Newspaper, Kentucky teen settle lawsuit over D.C. encounter
LOUISVILLE, Ky. (AP) — A Kentucky teen and The Washington Post have settled a lawsuit over the newspaper’s coverage of his encounter with a Native American man at the Lincoln Memorial in Washington last year.
The teen’s lawyers said on social media Friday that they reached an undisclosed settlement with the paper. The order of dismissal from U.S. District Judge William O. Bertelsman said the two parties agreed to the dismissal, with each side paying its own costs.
Nicholas Sandmann, an 18-year-old student at Covington Catholic High School, sued the newspaper for $250 million, alleging that it had engaged in “targeting and bullying” and modern “McCarthyism.”
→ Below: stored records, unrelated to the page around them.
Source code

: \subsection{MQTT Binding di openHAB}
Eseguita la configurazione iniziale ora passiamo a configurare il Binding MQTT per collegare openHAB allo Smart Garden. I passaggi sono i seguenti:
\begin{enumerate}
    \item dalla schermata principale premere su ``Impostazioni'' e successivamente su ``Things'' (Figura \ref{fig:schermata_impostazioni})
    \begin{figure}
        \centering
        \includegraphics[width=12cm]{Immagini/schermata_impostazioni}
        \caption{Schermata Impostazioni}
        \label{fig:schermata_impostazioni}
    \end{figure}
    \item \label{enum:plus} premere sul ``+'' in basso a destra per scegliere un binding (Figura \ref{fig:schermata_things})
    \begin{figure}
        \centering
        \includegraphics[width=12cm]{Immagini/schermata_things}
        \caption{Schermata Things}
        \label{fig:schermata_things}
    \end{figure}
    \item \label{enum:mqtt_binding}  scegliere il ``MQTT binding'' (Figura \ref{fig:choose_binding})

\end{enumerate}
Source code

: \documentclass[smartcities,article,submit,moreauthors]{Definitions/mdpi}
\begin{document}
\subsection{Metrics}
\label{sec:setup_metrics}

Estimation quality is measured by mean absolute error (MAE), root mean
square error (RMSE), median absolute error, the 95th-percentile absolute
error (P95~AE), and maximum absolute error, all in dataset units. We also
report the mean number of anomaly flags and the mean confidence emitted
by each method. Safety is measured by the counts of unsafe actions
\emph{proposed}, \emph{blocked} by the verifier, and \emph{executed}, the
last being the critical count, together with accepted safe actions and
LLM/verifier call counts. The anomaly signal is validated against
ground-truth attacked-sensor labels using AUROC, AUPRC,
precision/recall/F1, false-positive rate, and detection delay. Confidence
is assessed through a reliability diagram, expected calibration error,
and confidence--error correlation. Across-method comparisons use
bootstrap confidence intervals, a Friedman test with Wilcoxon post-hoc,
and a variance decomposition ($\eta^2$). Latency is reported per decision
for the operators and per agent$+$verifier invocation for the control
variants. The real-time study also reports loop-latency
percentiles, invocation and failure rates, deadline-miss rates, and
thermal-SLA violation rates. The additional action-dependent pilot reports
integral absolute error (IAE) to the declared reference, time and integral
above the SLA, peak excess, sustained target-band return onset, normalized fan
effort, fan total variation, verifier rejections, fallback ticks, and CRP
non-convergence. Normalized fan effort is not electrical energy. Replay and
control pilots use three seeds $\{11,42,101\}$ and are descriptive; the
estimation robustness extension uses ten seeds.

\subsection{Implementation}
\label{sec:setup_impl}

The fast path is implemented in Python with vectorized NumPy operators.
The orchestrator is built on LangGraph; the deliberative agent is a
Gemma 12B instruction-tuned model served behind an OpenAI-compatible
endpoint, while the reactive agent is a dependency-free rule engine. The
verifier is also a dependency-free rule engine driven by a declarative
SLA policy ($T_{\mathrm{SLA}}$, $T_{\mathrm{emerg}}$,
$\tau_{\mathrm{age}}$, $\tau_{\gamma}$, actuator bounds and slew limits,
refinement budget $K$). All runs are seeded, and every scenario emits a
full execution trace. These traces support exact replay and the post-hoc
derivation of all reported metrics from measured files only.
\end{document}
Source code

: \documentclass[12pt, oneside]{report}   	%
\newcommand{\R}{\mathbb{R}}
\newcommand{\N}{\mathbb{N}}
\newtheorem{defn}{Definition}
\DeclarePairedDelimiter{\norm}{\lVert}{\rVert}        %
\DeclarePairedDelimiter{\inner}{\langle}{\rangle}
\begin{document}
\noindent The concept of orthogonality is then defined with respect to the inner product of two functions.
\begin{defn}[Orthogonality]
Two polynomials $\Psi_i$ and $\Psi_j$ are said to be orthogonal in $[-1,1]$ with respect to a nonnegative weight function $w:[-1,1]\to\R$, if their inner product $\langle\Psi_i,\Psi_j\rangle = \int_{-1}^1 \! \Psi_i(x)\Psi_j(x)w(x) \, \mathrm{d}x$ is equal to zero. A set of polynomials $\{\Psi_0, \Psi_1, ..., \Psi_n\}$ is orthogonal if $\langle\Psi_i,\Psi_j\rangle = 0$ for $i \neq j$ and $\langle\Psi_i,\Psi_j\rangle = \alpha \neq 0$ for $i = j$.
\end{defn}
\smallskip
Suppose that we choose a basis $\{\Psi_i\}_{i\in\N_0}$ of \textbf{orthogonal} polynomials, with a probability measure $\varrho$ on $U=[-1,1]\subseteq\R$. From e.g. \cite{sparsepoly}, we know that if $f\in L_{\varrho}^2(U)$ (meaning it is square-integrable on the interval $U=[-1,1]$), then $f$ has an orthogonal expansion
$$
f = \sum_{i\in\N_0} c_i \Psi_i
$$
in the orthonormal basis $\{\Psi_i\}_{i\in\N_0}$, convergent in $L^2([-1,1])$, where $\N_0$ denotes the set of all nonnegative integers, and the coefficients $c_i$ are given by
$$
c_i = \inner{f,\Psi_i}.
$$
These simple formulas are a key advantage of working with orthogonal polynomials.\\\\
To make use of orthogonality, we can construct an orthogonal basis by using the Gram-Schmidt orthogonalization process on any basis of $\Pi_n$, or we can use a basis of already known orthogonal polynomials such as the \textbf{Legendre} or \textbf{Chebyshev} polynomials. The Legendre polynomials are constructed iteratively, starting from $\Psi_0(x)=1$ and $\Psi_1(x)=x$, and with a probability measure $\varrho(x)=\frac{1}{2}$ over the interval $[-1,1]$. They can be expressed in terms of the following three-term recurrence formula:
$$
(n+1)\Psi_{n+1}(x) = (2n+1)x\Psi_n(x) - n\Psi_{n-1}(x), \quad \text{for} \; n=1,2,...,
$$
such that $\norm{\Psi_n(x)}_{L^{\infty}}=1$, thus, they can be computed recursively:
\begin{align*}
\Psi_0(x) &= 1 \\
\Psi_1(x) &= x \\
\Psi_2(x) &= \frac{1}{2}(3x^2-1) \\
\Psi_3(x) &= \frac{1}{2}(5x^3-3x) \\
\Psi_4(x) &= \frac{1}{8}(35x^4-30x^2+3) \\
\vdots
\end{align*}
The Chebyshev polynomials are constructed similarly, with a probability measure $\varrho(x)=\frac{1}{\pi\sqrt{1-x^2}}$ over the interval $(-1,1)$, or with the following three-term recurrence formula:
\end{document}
Both Sandmann and the Native American man, Nathan Phillips, say they were trying to defuse tensions rising among three groups on a day when Washington hosted both the anti-abortion March for Life, attended by the Covington students, and the Indigenous Peoples March. Video of the encounter showed Sandmann and Phillips standing very close to each other, with Sandmann staring and at times smiling at Phillips as Phillips sang and played a drum.
In Sandmann’s lawsuit against The Washington Post, his attorneys highlighted seven articles and three Twitter social media posts they considered defamatory to Sandmann.
Bertelsman dismissed the suit in July 2019, writing that there may have been “erroneous” opinions published by the Post, but they are protected by the First Amendment.
But Bertelsman in October allowed further review of statements published by the newspaper of Phillips alleging he was “blocked” by Sandmann and Sandmann “would not allow him to retreat.”
“We are pleased that we have been able to reach a mutually agreeable resolution of the remaining claims in this lawsuit,” Washington Post Vice President of Communications Kristine Coratti Kelly said in a statement to The Kentucky Enquirer.
Sandmann’s attorney’s have sued seven other media organizations, including NBC, ABC News, CBS and The New York Times. Sandmann settled with CNN in January, though the details were not disclosed.